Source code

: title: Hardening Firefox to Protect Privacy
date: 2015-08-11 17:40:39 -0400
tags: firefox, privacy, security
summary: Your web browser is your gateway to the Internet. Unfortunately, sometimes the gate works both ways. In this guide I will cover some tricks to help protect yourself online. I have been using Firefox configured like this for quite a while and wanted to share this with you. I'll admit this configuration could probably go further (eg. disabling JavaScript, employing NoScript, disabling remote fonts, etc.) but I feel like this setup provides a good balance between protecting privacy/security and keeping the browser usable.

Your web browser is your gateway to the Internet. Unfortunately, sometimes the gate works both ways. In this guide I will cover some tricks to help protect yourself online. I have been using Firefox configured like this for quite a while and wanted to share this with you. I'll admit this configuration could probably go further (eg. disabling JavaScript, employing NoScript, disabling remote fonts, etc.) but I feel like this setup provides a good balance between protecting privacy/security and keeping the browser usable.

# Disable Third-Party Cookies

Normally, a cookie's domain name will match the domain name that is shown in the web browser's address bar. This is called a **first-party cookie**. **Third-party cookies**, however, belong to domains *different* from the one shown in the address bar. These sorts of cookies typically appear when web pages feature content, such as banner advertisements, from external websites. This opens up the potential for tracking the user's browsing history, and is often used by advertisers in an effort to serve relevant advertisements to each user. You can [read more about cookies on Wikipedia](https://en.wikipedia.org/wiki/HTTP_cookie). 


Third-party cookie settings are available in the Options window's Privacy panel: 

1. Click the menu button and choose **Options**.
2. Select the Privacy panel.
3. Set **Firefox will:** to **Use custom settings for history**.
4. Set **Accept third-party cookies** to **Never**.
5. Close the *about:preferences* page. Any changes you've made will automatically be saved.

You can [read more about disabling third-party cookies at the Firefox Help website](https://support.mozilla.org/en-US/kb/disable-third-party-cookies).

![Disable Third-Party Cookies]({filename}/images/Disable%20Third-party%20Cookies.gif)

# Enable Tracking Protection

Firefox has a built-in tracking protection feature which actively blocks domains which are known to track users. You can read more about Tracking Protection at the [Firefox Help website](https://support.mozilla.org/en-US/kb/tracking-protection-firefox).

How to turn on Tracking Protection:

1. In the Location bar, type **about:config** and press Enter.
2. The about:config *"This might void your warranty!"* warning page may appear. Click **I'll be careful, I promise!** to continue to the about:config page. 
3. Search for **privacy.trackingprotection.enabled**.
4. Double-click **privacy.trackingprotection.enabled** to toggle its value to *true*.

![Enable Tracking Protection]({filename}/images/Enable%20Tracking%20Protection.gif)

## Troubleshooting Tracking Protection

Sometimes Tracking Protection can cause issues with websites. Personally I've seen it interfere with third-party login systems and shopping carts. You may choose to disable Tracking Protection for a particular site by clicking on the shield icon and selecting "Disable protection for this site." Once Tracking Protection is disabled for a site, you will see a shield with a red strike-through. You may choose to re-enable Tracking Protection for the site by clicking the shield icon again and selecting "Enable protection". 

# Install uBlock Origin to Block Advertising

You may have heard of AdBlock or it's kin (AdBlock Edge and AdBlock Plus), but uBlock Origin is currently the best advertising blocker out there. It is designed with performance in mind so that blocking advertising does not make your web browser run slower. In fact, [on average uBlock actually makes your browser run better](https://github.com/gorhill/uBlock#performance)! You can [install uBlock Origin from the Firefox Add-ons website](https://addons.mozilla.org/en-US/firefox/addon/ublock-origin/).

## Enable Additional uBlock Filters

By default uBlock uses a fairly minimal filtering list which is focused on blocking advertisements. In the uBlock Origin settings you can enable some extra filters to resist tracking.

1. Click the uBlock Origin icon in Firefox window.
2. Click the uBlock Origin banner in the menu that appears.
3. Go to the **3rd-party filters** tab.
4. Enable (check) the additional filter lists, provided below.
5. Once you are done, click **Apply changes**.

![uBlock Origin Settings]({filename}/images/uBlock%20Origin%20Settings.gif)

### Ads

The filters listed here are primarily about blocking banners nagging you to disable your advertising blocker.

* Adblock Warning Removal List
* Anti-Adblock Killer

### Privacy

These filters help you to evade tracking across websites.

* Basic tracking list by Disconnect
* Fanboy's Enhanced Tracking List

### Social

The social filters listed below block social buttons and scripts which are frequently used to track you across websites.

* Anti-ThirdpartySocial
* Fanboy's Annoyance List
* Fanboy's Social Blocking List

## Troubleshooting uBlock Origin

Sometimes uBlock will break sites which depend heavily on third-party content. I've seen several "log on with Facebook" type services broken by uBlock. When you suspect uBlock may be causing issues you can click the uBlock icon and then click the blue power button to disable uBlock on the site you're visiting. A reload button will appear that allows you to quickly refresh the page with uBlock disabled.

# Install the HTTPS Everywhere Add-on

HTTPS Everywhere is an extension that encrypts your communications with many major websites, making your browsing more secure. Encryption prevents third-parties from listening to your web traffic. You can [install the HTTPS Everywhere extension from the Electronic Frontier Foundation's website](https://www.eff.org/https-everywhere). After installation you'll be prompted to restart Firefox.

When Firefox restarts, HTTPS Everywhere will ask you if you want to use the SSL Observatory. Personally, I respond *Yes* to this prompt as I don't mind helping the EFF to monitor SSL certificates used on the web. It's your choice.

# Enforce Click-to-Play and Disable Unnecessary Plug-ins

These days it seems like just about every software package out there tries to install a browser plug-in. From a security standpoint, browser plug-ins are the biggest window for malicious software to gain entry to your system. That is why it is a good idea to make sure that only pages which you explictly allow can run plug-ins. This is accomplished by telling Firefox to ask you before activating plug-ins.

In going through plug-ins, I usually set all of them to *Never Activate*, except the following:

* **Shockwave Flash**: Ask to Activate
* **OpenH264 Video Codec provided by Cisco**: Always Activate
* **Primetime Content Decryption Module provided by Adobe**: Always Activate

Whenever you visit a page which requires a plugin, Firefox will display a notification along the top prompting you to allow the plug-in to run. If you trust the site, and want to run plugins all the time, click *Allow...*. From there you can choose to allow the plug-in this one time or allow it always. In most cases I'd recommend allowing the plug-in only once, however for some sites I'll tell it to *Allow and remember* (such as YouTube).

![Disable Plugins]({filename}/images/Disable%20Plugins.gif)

----------

▸ **ABOUT THIS EXERCISE**
Every entry in the data should be returned exactly.

▸ **ANSWER TO THIS TASK**
Source code

: title: Hardening Firefox to Protect Privacy
date: 2015-08-11 17:40:39 -0400
tags: firefox, privacy, security
summary: Your web browser is your gateway to the Internet. Unfortunately, sometimes the gate works both ways. In this guide I will cover some tricks to help protect yourself online. I have been using Firefox configured like this for quite a while and wanted to share this with you. I'll admit this configuration could probably go further (eg. disabling JavaScript, employing NoScript, disabling remote fonts, etc.) but I feel like this setup provides a good balance between protecting privacy/security and keeping the browser usable.

Your web browser is your gateway to the Internet. Unfortunately, sometimes the gate works both ways. In this guide I will cover some tricks to help protect yourself online. I have been using Firefox configured like this for quite a while and wanted to share this with you. I'll admit this configuration could probably go further (eg. disabling JavaScript, employing NoScript, disabling remote fonts, etc.) but I feel like this setup provides a good balance between protecting privacy/security and keeping the browser usable.

# Disable Third-Party Cookies

Normally, a cookie's domain name will match the domain name that is shown in the web browser's address bar. This is called a **first-party cookie**. **Third-party cookies**, however, belong to domains *different* from the one shown in the address bar. These sorts of cookies typically appear when web pages feature content, such as banner advertisements, from external websites. This opens up the potential for tracking the user's browsing history, and is often used by advertisers in an effort to serve relevant advertisements to each user. You can [read more about cookies on Wikipedia](https://en.wikipedia.org/wiki/HTTP_cookie). 


Third-party cookie settings are available in the Options window's Privacy panel: 

1. Click the menu button and choose **Options**.
2. Select the Privacy panel.
3. Set **Firefox will:** to **Use custom settings for history**.
4. Set **Accept third-party cookies** to **Never**.
5. Close the *about:preferences* page. Any changes you've made will automatically be saved.

You can [read more about disabling third-party cookies at the Firefox Help website](https://support.mozilla.org/en-US/kb/disable-third-party-cookies).

![Disable Third-Party Cookies]({filename}/images/Disable%20Third-party%20Cookies.gif)

# Enable Tracking Protection

Firefox has a built-in tracking protection feature which actively blocks domains which are known to track users. You can read more about Tracking Protection at the [Firefox Help website](https://support.mozilla.org/en-US/kb/tracking-protection-firefox).

How to turn on Tracking Protection:

1. In the Location bar, type **about:config** and press Enter.
2. The about:config *"This might void your warranty!"* warning page may appear. Click **I'll be careful, I promise!** to continue to the about:config page. 
3. Search for **privacy.trackingprotection.enabled**.
4. Double-click **privacy.trackingprotection.enabled** to toggle its value to *true*.

![Enable Tracking Protection]({filename}/images/Enable%20Tracking%20Protection.gif)

## Troubleshooting Tracking Protection

Sometimes Tracking Protection can cause issues with websites. Personally I've seen it interfere with third-party login systems and shopping carts. You may choose to disable Tracking Protection for a particular site by clicking on the shield icon and selecting "Disable protection for this site." Once Tracking Protection is disabled for a site, you will see a shield with a red strike-through. You may choose to re-enable Tracking Protection for the site by clicking the shield icon again and selecting "Enable protection". 

# Install uBlock Origin to Block Advertising

You may have heard of AdBlock or it's kin (AdBlock Edge and AdBlock Plus), but uBlock Origin is currently the best advertising blocker out there. It is designed with performance in mind so that blocking advertising does not make your web browser run slower. In fact, [on average uBlock actually makes your browser run better](https://github.com/gorhill/uBlock#performance)! You can [install uBlock Origin from the Firefox Add-ons website](https://addons.mozilla.org/en-US/firefox/addon/ublock-origin/).

## Enable Additional uBlock Filters

By default uBlock uses a fairly minimal filtering list which is focused on blocking advertisements. In the uBlock Origin settings you can enable some extra filters to resist tracking.

1. Click the uBlock Origin icon in Firefox window.
2. Click the uBlock Origin banner in the menu that appears.
3. Go to the **3rd-party filters** tab.
4. Enable (check) the additional filter lists, provided below.
5. Once you are done, click **Apply changes**.

![uBlock Origin Settings]({filename}/images/uBlock%20Origin%20Settings.gif)

### Ads

The filters listed here are primarily about blocking banners nagging you to disable your advertising blocker.

* Adblock Warning Removal List
* Anti-Adblock Killer

### Privacy

These filters help you to evade tracking across websites.

* Basic tracking list by Disconnect
* Fanboy's Enhanced Tracking List

### Social

The social filters listed below block social buttons and scripts which are frequently used to track you across websites.

* Anti-ThirdpartySocial
* Fanboy's Annoyance List
* Fanboy's Social Blocking List

## Troubleshooting uBlock Origin

Sometimes uBlock will break sites which depend heavily on third-party content. I've seen several "log on with Facebook" type services broken by uBlock. When you suspect uBlock may be causing issues you can click the uBlock icon and then click the blue power button to disable uBlock on the site you're visiting. A reload button will appear that allows you to quickly refresh the page with uBlock disabled.

# Install the HTTPS Everywhere Add-on

HTTPS Everywhere is an extension that encrypts your communications with many major websites, making your browsing more secure. Encryption prevents third-parties from listening to your web traffic. You can [install the HTTPS Everywhere extension from the Electronic Frontier Foundation's website](https://www.eff.org/https-everywhere). After installation you'll be prompted to restart Firefox.

When Firefox restarts, HTTPS Everywhere will ask you if you want to use the SSL Observatory. Personally, I respond *Yes* to this prompt as I don't mind helping the EFF to monitor SSL certificates used on the web. It's your choice.

# Enforce Click-to-Play and Disable Unnecessary Plug-ins

These days it seems like just about every software package out there tries to install a browser plug-in. From a security standpoint, browser plug-ins are the biggest window for malicious software to gain entry to your system. That is why it is a good idea to make sure that only pages which you explictly allow can run plug-ins. This is accomplished by telling Firefox to ask you before activating plug-ins.

In going through plug-ins, I usually set all of them to *Never Activate*, except the following:

* **Shockwave Flash**: Ask to Activate
* **OpenH264 Video Codec provided by Cisco**: Always Activate
* **Primetime Content Decryption Module provided by Adobe**: Always Activate

Whenever you visit a page which requires a plugin, Firefox will display a notification along the top prompting you to allow the plug-in to run. If you trust the site, and want to run plugins all the time, click *Allow...*. From there you can choose to allow the plug-in this one time or allow it always. In most cases I'd recommend allowing the plug-in only once, however for some sites I'll tell it to *Allow and remember* (such as YouTube).

![Disable Plugins]({filename}/images/Disable%20Plugins.gif)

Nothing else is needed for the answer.